» Assignment:
Copy out exactly the lines below that run from the one holding "At this level" to the one holding "There are a number", keeping both of those lines and no others.

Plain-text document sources

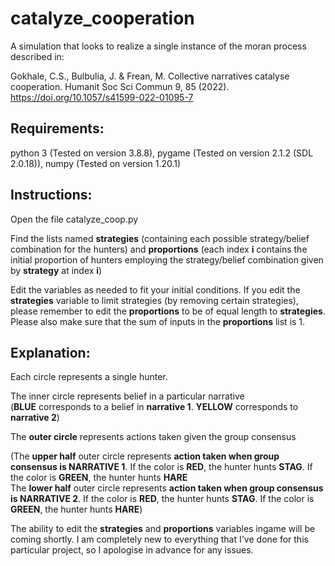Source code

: # catalyze_cooperation
 A simulation that looks to realize a single instance of the moran process described in:
 
 Gokhale, C.S., Bulbulia, J. & Frean, M. Collective narratives catalyse cooperation. Humanit Soc Sci Commun 9, 85 (2022). https://doi.org/10.1057/s41599-022-01095-7
 
 
## Requirements:
python 3 (Tested on version 3.8.8), pygame (Tested on version 2.1.2 (SDL 2.0.18)), numpy (Tested on version 1.20.1)
 
## Instructions:

 Open the file catalyze_coop.py
 
 Find the lists named **strategies** (containing each possible strategy/belief combination for the hunters) and **proportions** (each index **i** contains the initial proportion of hunters employing the strategy/belief combination given by **strategy** at index **i**)
 
 Edit the variables as needed to fit your initial conditions. If you edit the **strategies** variable to limit strategies (by removing certain strategies), please remember to edit the **proportions** to be of equal length to **strategies**. Please also make sure that the sum of inputs in the **proportions** list is 1.

## Explanation:

 Each circle represents a single hunter.  

 The inner circle represents belief in a particular narrative  
 (**BLUE** corresponds to a belief in **narrative 1**. **YELLOW** corresponds to **narrative 2**)

 The **outer circle** represents actions taken given the group consensus
 
 (The **upper half** outer circle represents **action taken when group consensus is NARRATIVE 1**. If the color is **RED**, the hunter hunts **STAG**. If the color is **GREEN**, the hunter hunts **HARE**  
 The **lower half** outer circle represents **action taken when group consensus is NARRATIVE 2**. If the color is **RED**, the hunter hunts **STAG**. If the color is **GREEN**, the hunter hunts **HARE**)


 The ability to edit the **strategies** and **proportions** variables ingame will be coming shortly. I am completely new to everything that I've done for this particular project, so I apologise in advance for any issues.
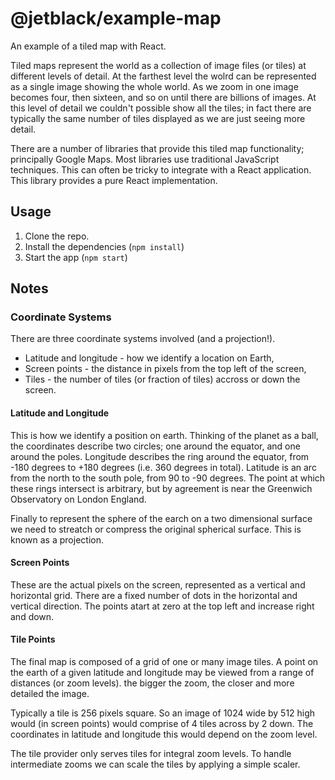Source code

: # @jetblack/example-map

An example of a tiled map with React.

Tiled maps represent the world as a collection of image files (or tiles) at different levels of detail.
At the farthest level the wolrd can be represented as a single image showing the whole world.
As we zoom in one image becomes four, then sixteen, and so on until there are billions of images.
At this level of detail we couldn't possible show all the tiles; in fact
there are typically the same number of tiles displayed as we are just seeing
more detail.

There are a number of libraries that provide this tiled map functionality;
principally Google Maps. Most libraries use traditional JavaScript techniques. This can often be tricky to integrate with a React application.
This library provides a pure React implementation.

## Usage

1. Clone the repo.
2. Install the dependencies (`npm install`)
3. Start the app (`npm start`)

## Notes

### Coordinate Systems

There are three coordinate systems involved (and a projection!).

* Latitude and longitude - how we identify a location on Earth,
* Screen points - the distance in pixels from the top left of the screen,
* Tiles - the number of tiles (or fraction of tiles) accross or down the screen.

#### Latitude and Longitude

This is how we identify a position on earth. Thinking of the planet as a ball,
the coordinates describe two circles; one around the equator, and one around the poles. Longitude describes the ring around the equator, from -180 degrees to +180 degrees (i.e. 360 degrees in total). Latitude is an arc from the north to the south pole, from 90 to -90 degrees. The point at which these rings intersect is arbitrary, but by agreement is near the
Greenwich Observatory on London England.

Finally to represent the sphere of the earch on a two dimensional surface
we need to streatch or compress the original spherical surface. This is
known as a projection.

#### Screen Points

These are the actual pixels on the screen, represented as a vertical and
horizontal grid. There are a fixed number of dots in the horizontal and vertical direction.
The points atart at zero at the top left and increase right and down.

#### Tile Points

The final map is composed of a grid of one or many image tiles. A point on
the earth of a given latitude and longitude may be viewed from a range of
distances (or zoom levels). the bigger the zoom, the closer and more detailed the image.

Typically a tile is 256 pixels square. So an image of 1024 wide by 512 high
would (in screen points) would comprise of 4 tiles across by 2 down.
The coordinates in latitude and longitude this would depend on
the zoom level.

The tile provider only serves tiles for integral zoom levels. To handle
intermediate zooms we can scale the tiles by applying a simple scaler.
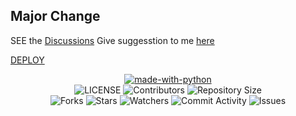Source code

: ## Major Change
SEE the [Discussions](https://github.com/ishikki-akabane/RuKa-Bot/discussions)
Give suggesstion to me [here](https://t.me/ishikki_akabane)

[DEPLOY](https://heroku.com/deploy?template=https://github.com/ishikki-akabane/Ruka-Bot)


<p align="center"> 
 <a href="https://python.org"><img src="http://forthebadge.com/images/badges/made-with-python.svg" alt="made-with-python"></a> 
 <br> 
     <img src="https://img.shields.io/github/license/ishikki-akabane/Ruka-Bot?style=for-the-badge" alt="LICENSE"> 
     <img src="https://img.shields.io/github/contributors/ishikki-akabane/Ruka-Bot?style=for-the-badge" alt="Contributors"> 
     <img src="https://img.shields.io/github/repo-size/ishikki-akabane/Ruka-Bot?style=for-the-badge" alt="Repository Size"> <br> 
     <img src="https://img.shields.io/github/forks/ishikki-akabane/Ruka-Bot?style=for-the-badge" alt="Forks"> 
     <img src="https://img.shields.io/github/stars/ishikki-akabane/Ruka-Bot?style=for-the-badge" alt="Stars"> 
     <img src="https://img.shields.io/github/watchers/ishikki-akabane/Ruka-Bot?style=for-the-badge" alt="Watchers"> 
     <img src="https://img.shields.io/github/commit-activity/w/ishikki-akabane/Ruka-Bot?style=for-the-badge" alt="Commit Activity"> 
     <img src="https://img.shields.io/github/issues/ishikki-akabane/Ruka-Bot?style=for-the-badge" alt="Issues"> 
 </p>

 

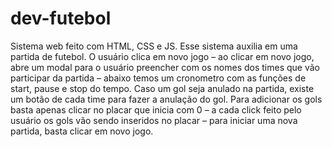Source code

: # dev-futebol
Sistema web feito com HTML, CSS e JS. Esse sistema auxilia em uma partida de futebol. O usuário clica em novo jogo – ao clicar em novo jogo, abre um modal para o usuário preencher com os nomes dos times que vão participar da partida – abaixo temos um cronometro com as funções de start, pause e stop do tempo. Caso um gol seja anulado na partida, existe um botão de cada time para fazer a anulação do gol. Para adicionar os gols basta apenas clicar no placar que inicia com 0 – a cada click feito pelo usuário os gols vão sendo inseridos no placar – para iniciar uma nova partida, basta clicar em novo jogo.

» Response area:
At this level of detail we couldn't possible show all the tiles; in fact
there are typically the same number of tiles displayed as we are just seeing
more detail.

There are a number of libraries that provide this tiled map functionality;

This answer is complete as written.